## Task
Among the records below, find the lines with the word "Target" and copy them.

## Source texts of formatted documents

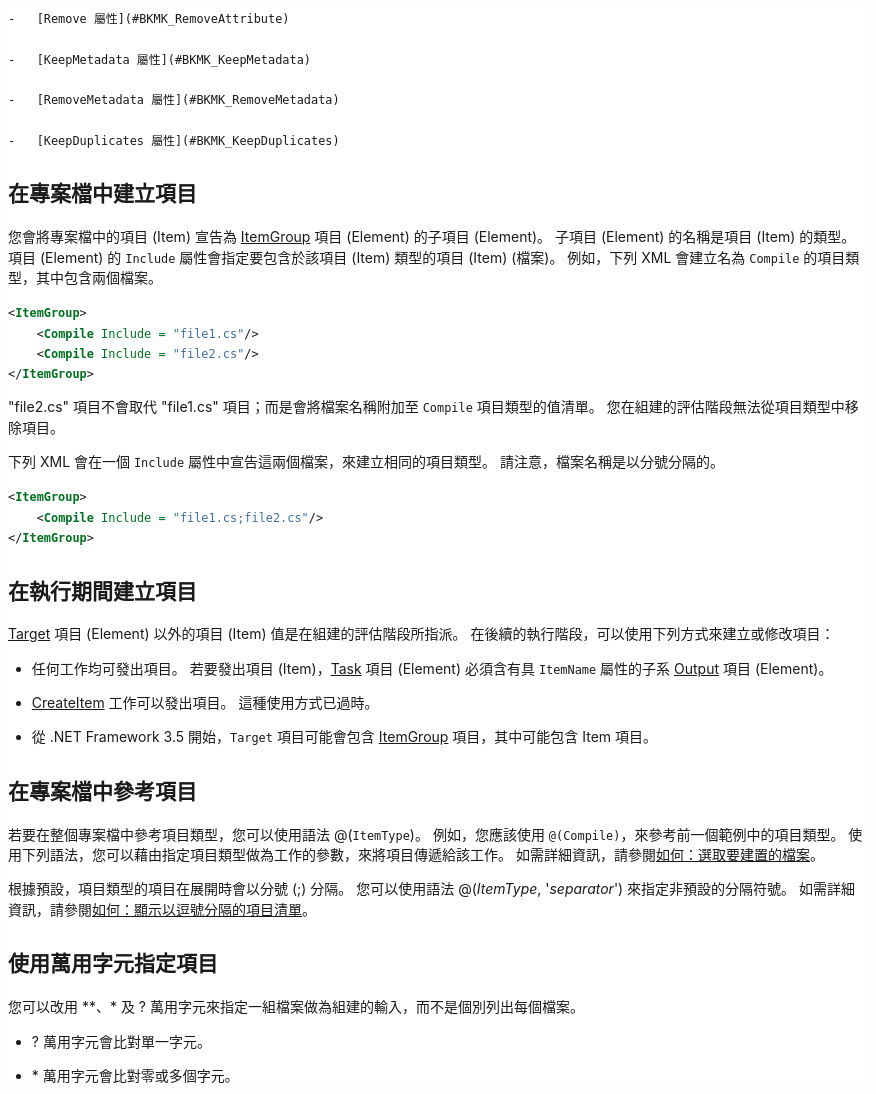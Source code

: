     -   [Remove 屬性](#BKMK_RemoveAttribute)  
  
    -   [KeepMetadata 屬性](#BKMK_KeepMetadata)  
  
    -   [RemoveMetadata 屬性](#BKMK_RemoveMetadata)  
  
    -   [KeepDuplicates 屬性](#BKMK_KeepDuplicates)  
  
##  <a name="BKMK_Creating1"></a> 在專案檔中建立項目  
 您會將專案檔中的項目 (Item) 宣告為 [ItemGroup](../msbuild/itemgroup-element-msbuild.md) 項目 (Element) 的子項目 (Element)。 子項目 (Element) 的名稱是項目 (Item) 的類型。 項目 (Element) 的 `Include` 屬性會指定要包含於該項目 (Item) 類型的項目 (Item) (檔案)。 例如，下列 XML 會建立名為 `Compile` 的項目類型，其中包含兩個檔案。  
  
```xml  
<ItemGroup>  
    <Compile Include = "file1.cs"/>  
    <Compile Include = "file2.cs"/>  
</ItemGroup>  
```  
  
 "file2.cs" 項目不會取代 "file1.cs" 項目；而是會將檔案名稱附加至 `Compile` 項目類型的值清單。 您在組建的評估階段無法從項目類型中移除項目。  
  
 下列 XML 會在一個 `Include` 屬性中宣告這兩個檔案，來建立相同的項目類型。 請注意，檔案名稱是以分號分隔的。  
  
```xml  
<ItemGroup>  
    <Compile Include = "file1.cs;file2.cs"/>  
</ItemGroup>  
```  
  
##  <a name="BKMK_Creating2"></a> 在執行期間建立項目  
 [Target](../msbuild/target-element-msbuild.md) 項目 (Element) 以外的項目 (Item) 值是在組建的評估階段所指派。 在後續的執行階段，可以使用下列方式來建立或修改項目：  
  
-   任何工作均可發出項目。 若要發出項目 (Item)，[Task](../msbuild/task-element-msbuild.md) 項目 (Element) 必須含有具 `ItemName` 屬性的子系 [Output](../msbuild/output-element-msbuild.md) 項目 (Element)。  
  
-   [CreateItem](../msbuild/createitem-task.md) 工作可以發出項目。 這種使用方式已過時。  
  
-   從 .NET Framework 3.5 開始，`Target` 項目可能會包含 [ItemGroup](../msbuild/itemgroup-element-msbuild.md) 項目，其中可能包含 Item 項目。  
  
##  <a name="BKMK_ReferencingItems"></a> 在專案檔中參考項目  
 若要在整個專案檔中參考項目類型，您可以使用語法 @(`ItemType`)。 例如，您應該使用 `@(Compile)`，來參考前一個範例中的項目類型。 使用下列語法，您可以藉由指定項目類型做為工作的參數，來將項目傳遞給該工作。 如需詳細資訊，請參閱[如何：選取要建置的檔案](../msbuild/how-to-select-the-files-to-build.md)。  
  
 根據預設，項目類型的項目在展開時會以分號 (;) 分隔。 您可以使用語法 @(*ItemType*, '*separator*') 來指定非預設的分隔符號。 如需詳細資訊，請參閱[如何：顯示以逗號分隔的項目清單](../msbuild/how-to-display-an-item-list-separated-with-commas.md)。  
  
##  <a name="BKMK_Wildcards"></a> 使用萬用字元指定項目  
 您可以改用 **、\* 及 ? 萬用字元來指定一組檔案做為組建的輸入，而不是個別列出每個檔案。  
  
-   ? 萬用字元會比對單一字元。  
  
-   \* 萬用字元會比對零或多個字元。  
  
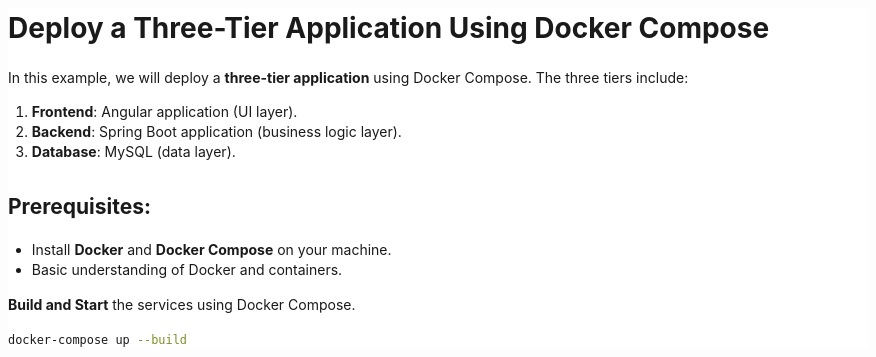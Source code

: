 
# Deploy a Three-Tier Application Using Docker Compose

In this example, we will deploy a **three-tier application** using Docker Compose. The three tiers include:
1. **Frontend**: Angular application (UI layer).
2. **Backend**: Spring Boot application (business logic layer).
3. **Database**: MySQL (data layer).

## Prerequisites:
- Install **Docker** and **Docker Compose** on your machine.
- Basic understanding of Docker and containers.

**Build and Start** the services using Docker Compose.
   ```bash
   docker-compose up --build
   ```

## Solved exercise
 [Target](../msbuild/target-element-msbuild.md) 項目 (Element) 以外的項目 (Item) 值是在組建的評估階段所指派。 在後續的執行階段，可以使用下列方式來建立或修改項目：  
-   從 .NET Framework 3.5 開始，`Target` 項目可能會包含 [ItemGroup](../msbuild/itemgroup-element-msbuild.md) 項目，其中可能包含 Item 項目。  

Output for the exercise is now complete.